What is needed – Sort through the entries below and pull out lines containing the word "nonce".

■ ■ ■

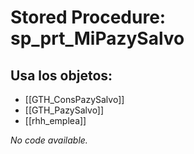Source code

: # Stored Procedure: sp_prt_MiPazySalvo

## Usa los objetos:
- [[GTH_ConsPazySalvo]]
- [[GTH_PazySalvo]]
- [[rhh_emplea]]

*No code available.*
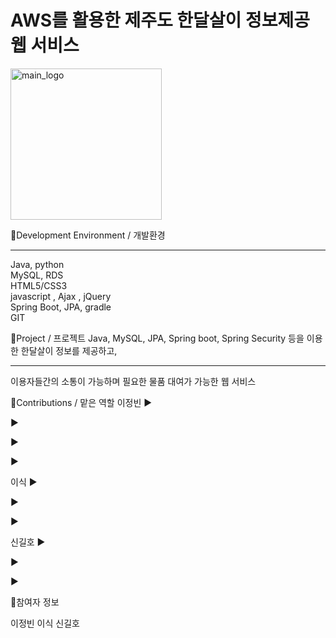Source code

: # AWS를 활용한 제주도 한달살이 정보제공 웹 서비스

<img width="242" alt="main_logo" src="https://user-images.githubusercontent.com/111488162/216569689-8437ca66-b1f5-4bf9-9c78-b1c2466cb9f7.png">

📌Development Environment / 개발환경 <hr>
Java, python  
MySQL, RDS  
HTML5/CSS3  
javascript , Ajax , jQuery   
Spring Boot, JPA, gradle  
GIT  

📌Project / 프로젝트
Java, MySQL, JPA, Spring boot, Spring Security 등을 이용한 한달살이 정보를 제공하고, <hr>
이용자들간의 소통이 가능하며 필요한 물품 대여가 가능한 웹 서비스

📌Contributions / 맡은 역할
이정빈
▶

▶

▶

▶

이식
▶

▶

▶

신길호
▶

▶

▶


📌참여자 정보

이정빈
이식
신길호
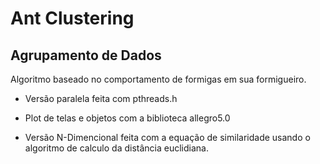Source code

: # Ant Clustering

## Agrupamento de Dados

 Algoritmo baseado no comportamento de formigas em sua formigueiro.
 
 * Versão paralela feita com pthreads.h
 
 * Plot de telas e objetos com a biblioteca allegro5.0
 
 * Versão N-Dimencional feita com a equação de similaridade usando o algoritmo de calculo da distância euclidiana.
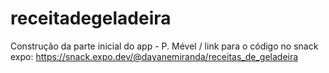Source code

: # receitadegeladeira
Construção da parte inicial do app - P. Mével / 
link para o código no snack expo: https://snack.expo.dev/@dayanemiranda/receitas_de_geladeira
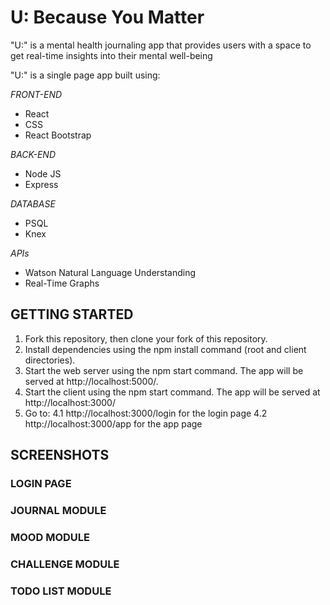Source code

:# U: Because You Matter

"U:" is a mental health journaling app that provides users with a space to get real-time insights into their mental well-being

"U:" is a single page app built using:

_FRONT-END_

- React
- CSS
- React Bootstrap

_BACK-END_

- Node JS
- Express

_DATABASE_

- PSQL
- Knex

_APIs_

- Watson Natural Language Understanding
- Real-Time Graphs

## GETTING STARTED

1. Fork this repository, then clone your fork of this repository.
2. Install dependencies using the npm install command (root and client directories).
3. Start the web server using the npm start command. The app will be served at http://localhost:5000/.
4. Start the client using the npm start command. The app will be served at http://localhost:3000/
5. Go to:
   4.1 http://localhost:3000/login for the login page
   4.2 http://localhost:3000/app for the app page

## SCREENSHOTS

### LOGIN PAGE

### JOURNAL MODULE

### MOOD MODULE

### CHALLENGE MODULE

### TODO LIST MODULE

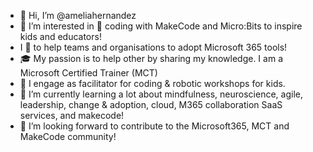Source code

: - 👋 Hi, I’m @ameliahernandez
- 👀 I’m interested in 🚀 coding with MakeCode and Micro:Bits to inspire kids and educators!
- I 💜 to help teams and organisations to adopt Microsoft 365 tools!
- 🎓 My passion is to help other by sharing my knowledge. I am a Microsoft Certified Trainer (MCT)
- 💪 I engage as facilitator for coding & robotic workshops for kids. 
- 🌱 I’m currently learning a lot about mindfulness, neuroscience, agile, leadership, change & adoption, cloud, M365 collaboration SaaS services, and makecode!
- 💞️ I’m looking forward to contribute to the Microsoft365, MCT and MakeCode community!

<!---
ameliahernandez/ameliahernandez is a ✨ special ✨ repository because its `README.md` (this file) appears on your GitHub profile.
You can click the Preview link to take a look at your changes.
--->
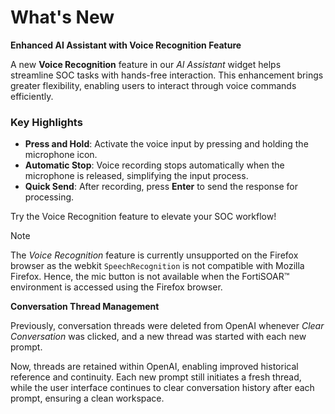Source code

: # What's New

**Enhanced AI Assistant with Voice Recognition Feature**

A new **Voice Recognition** feature in our *AI Assistant* widget helps streamline SOC tasks with hands-free interaction. This enhancement brings greater flexibility, enabling users to interact through voice commands efficiently.

### Key Highlights
- **Press and Hold**: Activate the voice input by pressing and holding the microphone icon.
- **Automatic Stop**: Voice recording stops automatically when the microphone is released, simplifying the input process.
- **Quick Send**: After recording, press **Enter** to send the response for processing.

Try the Voice Recognition feature to elevate your SOC workflow!

> [!Note]
> The *Voice Recognition* feature is currently unsupported on the Firefox browser as the webkit `SpeechRecognition` is not compatible with Mozilla Firefox. Hence, the mic button is not available when the FortiSOAR&trade; environment is accessed using the Firefox browser.

**Conversation Thread Management**

Previously, conversation threads were deleted from OpenAI whenever *Clear Conversation* was clicked, and a new thread was started with each new prompt.

Now, threads are retained within OpenAI, enabling improved historical reference and continuity. Each new prompt still initiates a fresh thread, while the user interface continues to clear conversation history after each prompt, ensuring a clean workspace.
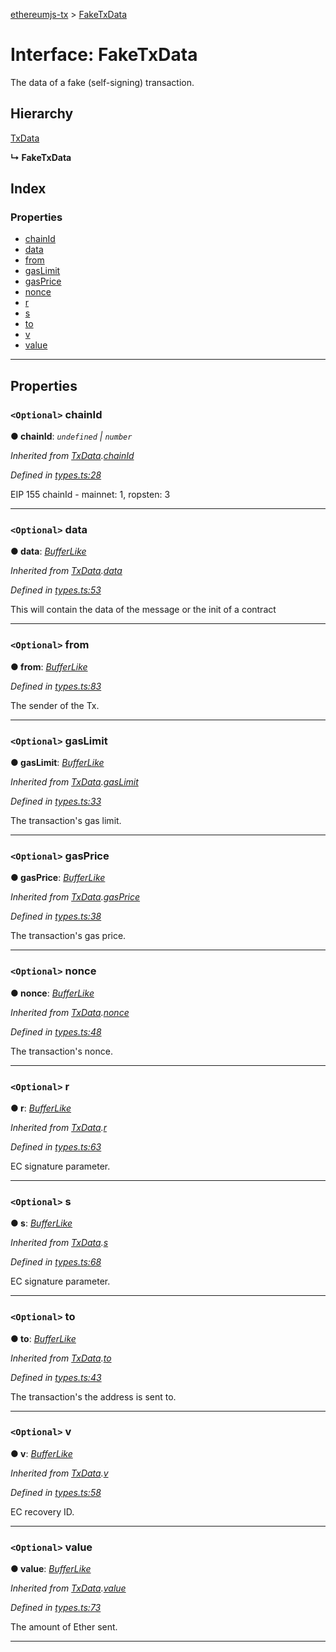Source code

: [ethereumjs-tx](../README.md) > [FakeTxData](../interfaces/faketxdata.md)

# Interface: FakeTxData

The data of a fake (self-signing) transaction.

## Hierarchy

 [TxData](txdata.md)

**↳ FakeTxData**

## Index

### Properties

* [chainId](faketxdata.md#chainid)
* [data](faketxdata.md#data)
* [from](faketxdata.md#from)
* [gasLimit](faketxdata.md#gaslimit)
* [gasPrice](faketxdata.md#gasprice)
* [nonce](faketxdata.md#nonce)
* [r](faketxdata.md#r)
* [s](faketxdata.md#s)
* [to](faketxdata.md#to)
* [v](faketxdata.md#v)
* [value](faketxdata.md#value)

---

## Properties

<a id="chainid"></a>

### `<Optional>` chainId

**● chainId**: *`undefined` \| `number`*

*Inherited from [TxData](txdata.md).[chainId](txdata.md#chainid)*

*Defined in [types.ts:28](https://github.com/ethereumjs/ethereumjs-tx/blob/eece5af/src/types.ts#L28)*

EIP 155 chainId - mainnet: 1, ropsten: 3

___
<a id="data"></a>

### `<Optional>` data

**● data**: *[BufferLike](../#bufferlike)*

*Inherited from [TxData](txdata.md).[data](txdata.md#data)*

*Defined in [types.ts:53](https://github.com/ethereumjs/ethereumjs-tx/blob/eece5af/src/types.ts#L53)*

This will contain the data of the message or the init of a contract

___
<a id="from"></a>

### `<Optional>` from

**● from**: *[BufferLike](../#bufferlike)*

*Defined in [types.ts:83](https://github.com/ethereumjs/ethereumjs-tx/blob/eece5af/src/types.ts#L83)*

The sender of the Tx.

___
<a id="gaslimit"></a>

### `<Optional>` gasLimit

**● gasLimit**: *[BufferLike](../#bufferlike)*

*Inherited from [TxData](txdata.md).[gasLimit](txdata.md#gaslimit)*

*Defined in [types.ts:33](https://github.com/ethereumjs/ethereumjs-tx/blob/eece5af/src/types.ts#L33)*

The transaction's gas limit.

___
<a id="gasprice"></a>

### `<Optional>` gasPrice

**● gasPrice**: *[BufferLike](../#bufferlike)*

*Inherited from [TxData](txdata.md).[gasPrice](txdata.md#gasprice)*

*Defined in [types.ts:38](https://github.com/ethereumjs/ethereumjs-tx/blob/eece5af/src/types.ts#L38)*

The transaction's gas price.

___
<a id="nonce"></a>

### `<Optional>` nonce

**● nonce**: *[BufferLike](../#bufferlike)*

*Inherited from [TxData](txdata.md).[nonce](txdata.md#nonce)*

*Defined in [types.ts:48](https://github.com/ethereumjs/ethereumjs-tx/blob/eece5af/src/types.ts#L48)*

The transaction's nonce.

___
<a id="r"></a>

### `<Optional>` r

**● r**: *[BufferLike](../#bufferlike)*

*Inherited from [TxData](txdata.md).[r](txdata.md#r)*

*Defined in [types.ts:63](https://github.com/ethereumjs/ethereumjs-tx/blob/eece5af/src/types.ts#L63)*

EC signature parameter.

___
<a id="s"></a>

### `<Optional>` s

**● s**: *[BufferLike](../#bufferlike)*

*Inherited from [TxData](txdata.md).[s](txdata.md#s)*

*Defined in [types.ts:68](https://github.com/ethereumjs/ethereumjs-tx/blob/eece5af/src/types.ts#L68)*

EC signature parameter.

___
<a id="to"></a>

### `<Optional>` to

**● to**: *[BufferLike](../#bufferlike)*

*Inherited from [TxData](txdata.md).[to](txdata.md#to)*

*Defined in [types.ts:43](https://github.com/ethereumjs/ethereumjs-tx/blob/eece5af/src/types.ts#L43)*

The transaction's the address is sent to.

___
<a id="v"></a>

### `<Optional>` v

**● v**: *[BufferLike](../#bufferlike)*

*Inherited from [TxData](txdata.md).[v](txdata.md#v)*

*Defined in [types.ts:58](https://github.com/ethereumjs/ethereumjs-tx/blob/eece5af/src/types.ts#L58)*

EC recovery ID.

___
<a id="value"></a>

### `<Optional>` value

**● value**: *[BufferLike](../#bufferlike)*

*Inherited from [TxData](txdata.md).[value](txdata.md#value)*

*Defined in [types.ts:73](https://github.com/ethereumjs/ethereumjs-tx/blob/eece5af/src/types.ts#L73)*

The amount of Ether sent.

___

■ ■ ■

Reply to the task –
* [nonce](faketxdata.md#nonce)
<a id="nonce"></a>
### `<Optional>` nonce
**● nonce**: *[BufferLike](../#bufferlike)*
*Inherited from [TxData](txdata.md).[nonce](txdata.md#nonce)*
The transaction's nonce.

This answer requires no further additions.